For their study, Dr. Eberlin and colleagues decided to investigate MYC, an oncogene that is related to lymphoma and is known to trigger around half of all human cancers.

The oncogene is known to regulate many biological functions in cancer cells – including glucose and glutamine metabolism, as co-author Richard Zare, professor of chemistry and adviser to Dr. Eberlin, explains:

“When cancer takes place, the cell loves to gobble up glucose – that’s a sugar – and glutamine.
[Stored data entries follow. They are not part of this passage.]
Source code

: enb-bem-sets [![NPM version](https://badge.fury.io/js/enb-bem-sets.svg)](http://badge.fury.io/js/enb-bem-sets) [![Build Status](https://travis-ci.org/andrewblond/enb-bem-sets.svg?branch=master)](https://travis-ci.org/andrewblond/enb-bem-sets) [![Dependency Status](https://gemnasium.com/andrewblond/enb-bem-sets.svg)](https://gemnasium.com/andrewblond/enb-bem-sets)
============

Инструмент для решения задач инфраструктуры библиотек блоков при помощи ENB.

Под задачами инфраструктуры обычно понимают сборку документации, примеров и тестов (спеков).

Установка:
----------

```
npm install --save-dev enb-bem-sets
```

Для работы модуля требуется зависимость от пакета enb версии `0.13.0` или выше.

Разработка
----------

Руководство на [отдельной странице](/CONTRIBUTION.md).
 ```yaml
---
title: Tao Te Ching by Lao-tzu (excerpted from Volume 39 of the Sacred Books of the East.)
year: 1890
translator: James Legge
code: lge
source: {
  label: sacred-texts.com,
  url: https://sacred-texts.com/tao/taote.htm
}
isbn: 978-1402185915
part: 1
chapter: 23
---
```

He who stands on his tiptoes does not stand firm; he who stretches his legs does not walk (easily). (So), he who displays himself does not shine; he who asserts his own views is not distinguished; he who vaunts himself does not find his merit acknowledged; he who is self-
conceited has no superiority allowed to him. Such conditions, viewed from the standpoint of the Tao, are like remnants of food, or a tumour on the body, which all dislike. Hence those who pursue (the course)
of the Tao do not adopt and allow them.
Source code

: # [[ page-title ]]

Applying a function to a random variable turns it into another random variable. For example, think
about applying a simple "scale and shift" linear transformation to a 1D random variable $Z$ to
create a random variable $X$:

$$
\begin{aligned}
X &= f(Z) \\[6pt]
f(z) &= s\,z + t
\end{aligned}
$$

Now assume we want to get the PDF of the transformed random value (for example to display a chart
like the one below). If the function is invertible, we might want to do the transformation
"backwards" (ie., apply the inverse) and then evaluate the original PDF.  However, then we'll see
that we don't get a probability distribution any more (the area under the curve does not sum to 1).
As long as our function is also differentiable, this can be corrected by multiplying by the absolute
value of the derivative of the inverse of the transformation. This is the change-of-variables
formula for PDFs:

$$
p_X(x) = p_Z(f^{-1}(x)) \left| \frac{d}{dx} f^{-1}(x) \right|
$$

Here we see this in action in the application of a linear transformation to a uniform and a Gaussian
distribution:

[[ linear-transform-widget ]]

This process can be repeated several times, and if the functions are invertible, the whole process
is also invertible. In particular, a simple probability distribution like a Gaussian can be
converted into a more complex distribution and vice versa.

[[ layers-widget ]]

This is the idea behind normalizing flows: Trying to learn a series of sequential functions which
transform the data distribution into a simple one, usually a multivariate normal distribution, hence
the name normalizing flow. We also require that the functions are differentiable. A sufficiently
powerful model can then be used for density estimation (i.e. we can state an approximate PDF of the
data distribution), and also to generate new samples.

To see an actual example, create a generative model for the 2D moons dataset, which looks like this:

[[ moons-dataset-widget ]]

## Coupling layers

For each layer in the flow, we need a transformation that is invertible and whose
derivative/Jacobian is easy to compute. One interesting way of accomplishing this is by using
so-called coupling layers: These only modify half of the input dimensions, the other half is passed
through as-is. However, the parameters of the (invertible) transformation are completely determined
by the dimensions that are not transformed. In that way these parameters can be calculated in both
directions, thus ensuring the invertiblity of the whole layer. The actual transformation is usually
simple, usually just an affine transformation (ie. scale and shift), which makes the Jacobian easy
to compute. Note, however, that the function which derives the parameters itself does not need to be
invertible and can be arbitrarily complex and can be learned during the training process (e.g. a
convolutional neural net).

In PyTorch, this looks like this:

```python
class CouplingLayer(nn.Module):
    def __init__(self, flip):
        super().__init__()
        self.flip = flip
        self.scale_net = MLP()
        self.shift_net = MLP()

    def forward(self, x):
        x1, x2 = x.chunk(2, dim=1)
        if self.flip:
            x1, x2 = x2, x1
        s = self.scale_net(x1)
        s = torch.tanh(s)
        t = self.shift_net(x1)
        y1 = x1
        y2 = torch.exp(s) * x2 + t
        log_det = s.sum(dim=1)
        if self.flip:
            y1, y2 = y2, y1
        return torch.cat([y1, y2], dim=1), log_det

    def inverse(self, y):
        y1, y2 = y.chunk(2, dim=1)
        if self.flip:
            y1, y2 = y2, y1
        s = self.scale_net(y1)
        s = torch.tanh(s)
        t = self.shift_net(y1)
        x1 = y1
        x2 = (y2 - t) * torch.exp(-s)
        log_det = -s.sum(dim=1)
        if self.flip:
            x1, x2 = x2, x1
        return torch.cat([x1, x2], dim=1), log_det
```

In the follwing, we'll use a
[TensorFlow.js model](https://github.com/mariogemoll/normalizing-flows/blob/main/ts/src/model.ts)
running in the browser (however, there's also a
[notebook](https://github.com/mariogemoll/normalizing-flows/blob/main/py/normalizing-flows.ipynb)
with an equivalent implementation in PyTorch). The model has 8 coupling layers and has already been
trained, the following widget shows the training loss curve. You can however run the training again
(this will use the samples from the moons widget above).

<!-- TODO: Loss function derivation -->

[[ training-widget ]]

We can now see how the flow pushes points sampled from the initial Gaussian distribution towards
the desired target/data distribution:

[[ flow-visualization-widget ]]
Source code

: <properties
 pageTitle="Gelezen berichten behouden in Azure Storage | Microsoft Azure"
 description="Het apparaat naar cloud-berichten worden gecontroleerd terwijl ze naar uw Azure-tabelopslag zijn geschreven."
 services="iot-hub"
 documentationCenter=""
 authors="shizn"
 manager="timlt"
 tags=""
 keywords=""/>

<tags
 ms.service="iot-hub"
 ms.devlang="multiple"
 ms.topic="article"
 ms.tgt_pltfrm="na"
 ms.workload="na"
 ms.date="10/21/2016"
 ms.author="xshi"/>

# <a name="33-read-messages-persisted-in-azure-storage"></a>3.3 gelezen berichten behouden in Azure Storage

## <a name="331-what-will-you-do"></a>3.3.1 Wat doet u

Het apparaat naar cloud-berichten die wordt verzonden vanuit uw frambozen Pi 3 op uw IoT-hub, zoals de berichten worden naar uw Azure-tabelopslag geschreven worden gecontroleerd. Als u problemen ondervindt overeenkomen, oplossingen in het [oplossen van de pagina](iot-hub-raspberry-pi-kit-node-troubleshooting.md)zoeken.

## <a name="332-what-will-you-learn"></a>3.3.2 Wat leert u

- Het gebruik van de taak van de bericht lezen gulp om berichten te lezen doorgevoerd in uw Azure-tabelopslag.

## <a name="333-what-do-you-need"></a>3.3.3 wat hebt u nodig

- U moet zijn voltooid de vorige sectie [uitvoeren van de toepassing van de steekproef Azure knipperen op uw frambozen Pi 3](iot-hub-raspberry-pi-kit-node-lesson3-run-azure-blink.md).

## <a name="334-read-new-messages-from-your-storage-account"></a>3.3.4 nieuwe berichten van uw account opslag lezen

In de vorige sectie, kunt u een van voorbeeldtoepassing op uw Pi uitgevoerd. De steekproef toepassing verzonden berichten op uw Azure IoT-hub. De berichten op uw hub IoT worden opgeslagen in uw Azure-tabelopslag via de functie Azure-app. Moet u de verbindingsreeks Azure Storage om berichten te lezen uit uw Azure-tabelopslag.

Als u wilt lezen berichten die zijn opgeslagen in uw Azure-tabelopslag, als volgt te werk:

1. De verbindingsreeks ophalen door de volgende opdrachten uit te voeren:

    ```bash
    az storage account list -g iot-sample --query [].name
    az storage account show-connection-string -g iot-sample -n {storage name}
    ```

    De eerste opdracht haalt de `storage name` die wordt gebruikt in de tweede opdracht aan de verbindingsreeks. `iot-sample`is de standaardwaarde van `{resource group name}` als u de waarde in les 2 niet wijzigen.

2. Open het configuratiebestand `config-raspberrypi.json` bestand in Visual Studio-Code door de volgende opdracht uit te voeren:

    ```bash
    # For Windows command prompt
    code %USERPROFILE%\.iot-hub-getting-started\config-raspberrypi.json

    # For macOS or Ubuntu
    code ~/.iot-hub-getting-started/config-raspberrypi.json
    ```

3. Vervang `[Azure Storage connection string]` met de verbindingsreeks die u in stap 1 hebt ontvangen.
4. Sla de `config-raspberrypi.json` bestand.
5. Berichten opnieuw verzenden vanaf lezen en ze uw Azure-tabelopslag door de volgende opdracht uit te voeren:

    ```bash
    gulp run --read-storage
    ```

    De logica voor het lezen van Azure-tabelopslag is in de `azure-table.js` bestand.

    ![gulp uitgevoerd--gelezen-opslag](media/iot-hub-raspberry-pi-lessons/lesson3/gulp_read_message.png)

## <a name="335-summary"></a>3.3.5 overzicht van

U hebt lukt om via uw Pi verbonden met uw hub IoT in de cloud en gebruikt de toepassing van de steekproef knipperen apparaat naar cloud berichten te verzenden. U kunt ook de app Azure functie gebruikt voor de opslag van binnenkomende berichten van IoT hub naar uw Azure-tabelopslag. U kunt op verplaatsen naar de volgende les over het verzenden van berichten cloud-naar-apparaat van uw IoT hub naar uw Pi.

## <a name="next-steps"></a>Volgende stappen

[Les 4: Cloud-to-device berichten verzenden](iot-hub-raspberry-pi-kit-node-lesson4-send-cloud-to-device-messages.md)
It takes those and makes different lipids – different fatty molecules than what it normally makes.”

The researchers used a combination of sophisticated statistical tools and “desorption electrospray ionization mass spectrometry imaging (DESI-MSI)” to investigate changes in fatty molecules in MYC-induced lymphoma in animal models and cell samples.

Using the new method, they managed to trace not just one, but 86 fatty molecules or lipids back to the oncogene.

Then using human lymphoma samples with varying expression levels of MYC oncoprotein, they showed that lymphomas with high MYC expression had a distinct lipid profile compared to those with low expression.

They also found that the lipid profiles of the human lymphoma samples contained many lipids that were also significant in MYC-induced animal lymphomas.

The researchers say the next step will be to work out what the causal mechanism is – while we now have a much clearer picture of the link between cancer cells and their origin, the actual biological trigger that pushes the cancer to progress is still somewhat of a mystery.

Meanwhile, Medical News Today recently reported how a team in the UK discovered how to map a cell’s DNA history to its embryonic origin. By looking at the numbers and types of mutations in a cell’s DNA, the team found they could detect the imprints or “signatures” of DNA damage that the cell had undergone over the life of the organism.